Likewise in the wall a few tiny touches of stone work using Raw Umber
with my No 8 round brush. It seems strange that there are some green
things around in the front of the buildings, but these are every green
shrubs, how do I know that, you may ask, quite simply because its front
garden. But I don’t want it to be too bright a green so I am tapping a
little bit of Yellow Ochre here and there and merge the colours
together. Now for more shrubs which are not evergreen I am going in with
a touch of Ultra Marine Blue and Burnt Sienna fairly strong and a few
touches of Yellow Ochre here and there just to capture a little bit of
light. By putting these in and leaving a little white sandwich on top of
the white, it looks like I’ve got snow on top of my walls.
|
|
|
Step 9 :
Now for the bushes to the side of the buildings with my 3/4 “wash brush
I am stippling on firstly with burnt sienna then a touch of yellow ochre
then a mixture of ultra marine blue and burnt sienna but also leaving a
few touches of white paper showing. I have a hedgerow underneath this
and I want a hint of green in it but obviously not too much so firstly
using a mixture of Burnt Sienna and Yellow Ochre and my 3/4 “ washrbrush
stroke over picking up the surface of the paper which incidentally is
the Langton Rough 140lb weight a very inexpensive but supremely hard
wearing paper and the one that I use everyday of my life. On top of this
mix, a few strokes of raw umber and a tiny touch of hookers green mixed
with burnt sienna. I am going to do this the same over to the left hand
side of my painting for the bits of rough stuff coming out at the base
of my trees. |
Step 10 :
I have a big foreground tree over to the left that I just want to kind
of poke into the picture.

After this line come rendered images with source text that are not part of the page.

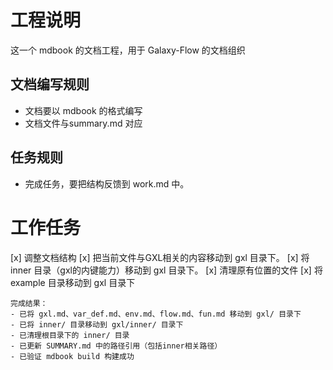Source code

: # 工程说明

这一个 mdbook 的文档工程，用于 Galaxy-Flow 的文档组织

## 文档编写规则
-  文档要以 mdbook 的格式编写
-  文档文件与summary.md 对应


## 任务规则
- 完成任务，要把结构反馈到 work.md 中。

# 工作任务 

[x] 调整文档结构
    [x] 把当前文件与GXL相关的内容移动到 gxl 目录下。
    [x] 将 inner 目录（gxl的内键能力）移动到 gxl 目录下。
    [x] 清理原有位置的文件
    [x] 将 example 目录移动到 gxl 目录下
    
    完成结果：
    - 已将 gxl.md、var_def.md、env.md、flow.md、fun.md 移动到 gxl/ 目录下
    - 已将 inner/ 目录移动到 gxl/inner/ 目录下
    - 已清理根目录下的 inner/ 目录
    - 已更新 SUMMARY.md 中的路径引用（包括inner相关路径）
    - 已验证 mdbook build 构建成功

To start with, I go to my rigger brush and Raw
Umber and a mixture of Ultra Marine Blue and Burnt Sienna. Don’t fiddle
about with this even though its probably the most detailed tree in the
picture its still just a few squiggly lines with my rigger brush then
stippling on with my 3/4 “ wash brush. A rigger brush is a lovely flicky
bouncy brush don’t hold it at the end trying to hold it straight, hold
it further back and let the thing flick about on you and you will see
what lovely twigs it creates.
|
|
|
Step 11 :
Now for the
ground work, first of all I want a couple of strokes of Raw Umber here
and there to represent where the snow hasn’t hit the curb before
actually starting on the snow, also underneath the snow there are going
to be a few touches of grasses poking through here and there. I am just
using the side of my no 8 round brush and dragging up, picking up the
surface of the paper.
Now to my 3/4 “ wash brush its time for snow. Don’t leave to many bits
of white showing through. With a mixture of Ultra Marine Blue and Burnt
Sienna, but mainly blue, with my 3/4 “ wash brush a few loose strokes
here and there.
Now I am making the blue mix slightly stronger on the burnt sienna and
I’ll have a few darker stroke in amongst my snow.
Remember snow in shadow is not white. An easy way to add life to a
painting without actually having to paint people is to have a few little
bits of smoke coming out of the chimneys.
And there we go, one finished winter village scene.